In ruling that courts must consider plausible opposing inferences in a motion to dismiss, the Court set forth a reasonable person test, stating that the facts must give rise to a "strong," i.e., a powerful or cogent inference that is at least as compelling as any opposing inference.
But in [the PSLRA], Congress did not merely require plaintiffs to `provide a factual basis for [their] scienter allegations'. . . . Instead, Congress required plaintiffs to plead with particularity facts that give rise to a "strong" — i.e., a powerful or cogent — inference.
. . .
The strength of an inference cannot be decided in a vacuum. The inquiry is inherently comparative. . . . [A] court must consider plausible non-culpable explanations for the defendant's conduct, as well as inferences favoring the plaintiff. The inference that the defendant acted with scienter need not be irrefutable, i.e., of the `smoking-gun' genre, or even the `most plausible of competing inferences,'. . . . Yet the inference of scienter must be more than merely `reasonable' or `permissible' — it must be co-gent and compelling, thus strong in light of other explanations. A complaint will survive . . . only if a reasonable person would deem the inference of scienter cogent and at least as compelling as any opposing inference one could draw from the facts alleged.

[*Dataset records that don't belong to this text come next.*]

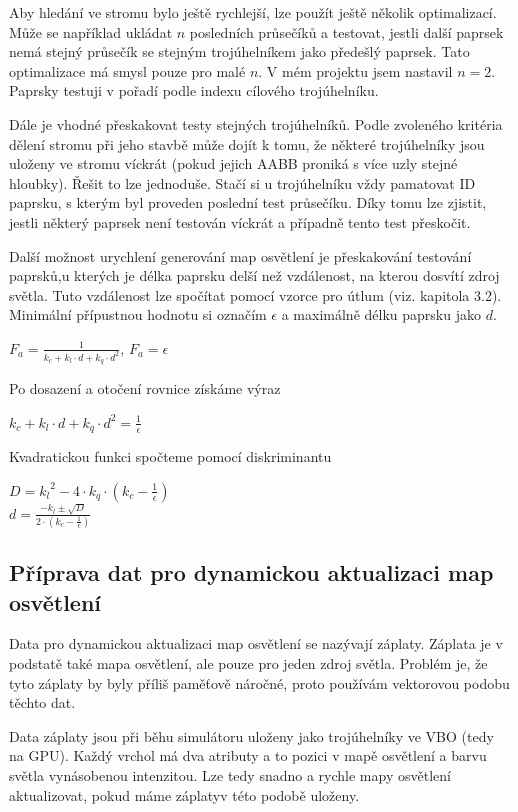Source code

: \documentclass[11pt,twoside,a4paper]{book}
\begin{document}
Aby hledání ve stromu bylo ještě rychlejší, lze použít ještě několik optimalizací. Může se například ukládat $n$ posledních průsečíků a testovat, jestli další paprsek nemá stejný průsečík se stejným trojúhelníkem jako předešlý paprsek. Tato optimalizace má smysl pouze pro malé $n$. V mém projektu jsem nastavil $n = 2$. Paprsky testuji v pořadí podle indexu cílového trojúhelníku.

Dále je vhodné přeskakovat testy stejných trojúhelníků. Podle zvoleného kritéria dělení stromu při jeho stavbě může dojít k tomu, že některé trojúhelníky jsou uloženy ve stromu víckrát (pokud jejich AABB proniká s více uzly stejné hloubky). Řešit to lze jednoduše. Stačí si u trojúhelníku vždy pamatovat ID paprsku, s kterým byl proveden poslední test průsečíku. Díky tomu lze zjistit, jestli některý paprsek není testován víckrát a případně tento test přeskočit.

Další možnost urychlení generování map osvětlení je přeskakování testování paprsků,\linebreak u kterých je délka paprsku delší než vzdálenost, na kterou dosvítí zdroj světla. Tuto vzdálenost lze spočítat pomocí vzorce pro útlum (viz. kapitola 3.2). Minimální přípustnou hodnotu si označím $\epsilon$ a maximálně délku paprsku jako $d$.
\begin{center}
$F_a = \frac{1}{k_c + k_l \cdot d + k_q \cdot d^2}$, $F_a = \epsilon$
\end{center}
Po dosazení a otočení rovnice získáme výraz
\begin{center}
$k_c + k_l \cdot d + k_q \cdot d^2 = \frac{1}{\epsilon}$
\end{center}
Kvadratickou funkci spočteme pomocí diskriminantu
\begin{center}
$D = {k_l}^2 - 4 \cdot k_q \cdot (k_c - \frac{1}{\epsilon})$\\
$d = \frac{-k_l \pm \sqrt{D}}{2 \cdot (k_c - \frac{1}{\epsilon})}$
\end{center}


\subsection{Příprava dat pro dynamickou aktualizaci map osvětlení}
Data pro dynamickou aktualizaci map osvětlení se nazývají záplaty. Záplata je v podstatě také mapa osvětlení, ale pouze pro jeden zdroj světla. Problém je, že tyto záplaty by byly příliš paměťově náročné, proto používám vektorovou podobu těchto dat.

Data záplaty jsou při běhu simulátoru uloženy jako trojúhelníky ve VBO (tedy na GPU). Každý vrchol má dva atributy a to pozici v mapě osvětlení a barvu světla vynásobenou intenzitou. Lze tedy snadno a rychle mapy osvětlení aktualizovat, pokud máme záplaty\linebreak v této podobě uloženy.
\end{document}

Id. at 2510 (internal citations omitted).
C. Tabor Facility Statements
Winer challenges Pennexx's February 20, 2002 press release, in which the company announced it had agreed to purchase the Tabor Facility. In the press release, Queen, Pennexx's President, was quoted as stating:
[The Tabor Facility] is perfectly suited to our needs, as it is strategically located in the central Northeast corridor and close to our customers. Since the new facility requires minimal improvement, we will be able to renovate and automate quickly and plan to be operational in this pristine facility by the second quarter of 2002.
Winer contends Queen's statements were knowingly false and misleading because they failed to disclose the facility needed a major overhaul costing over $18 million and requiring expert supervision. Winer maintains defendants never disclosed that Smithfield Foods, not Pennexx, exclusively controlled the purchase and renovation of the Tabor Facility, which resulted in a facility not designed to meet Pennexx's needs. Winer also contends Pennexx's press releases and SEC filings between March 29 and May 22, 2002, were misleading because they failed to disclose that, during a walking tour of the Tabor Facility on or about March 28, 2002, Joseph Luter III advised the Individual Defendants that Pennexx should spend whatever was necessary to make the Tabor Facility a high-quality operation.
Joseph Luter III is President of Smithfield Foods and is not a defendant in this case. Joseph Luter IV is one of the individual defendants in this case and is referred to as "Luter" throughout the opinion.
Pennexx acquired the Tabor Facility on April 2, 2002. On April 17, 2002, Pennexx disclosed that the total estimated cost for purchasing, renovating and equipping the Tabor Facility would be between $8 million and $16 million. Pennexx later revised this estimate in May 2002 to between $11.5 million and $16 million.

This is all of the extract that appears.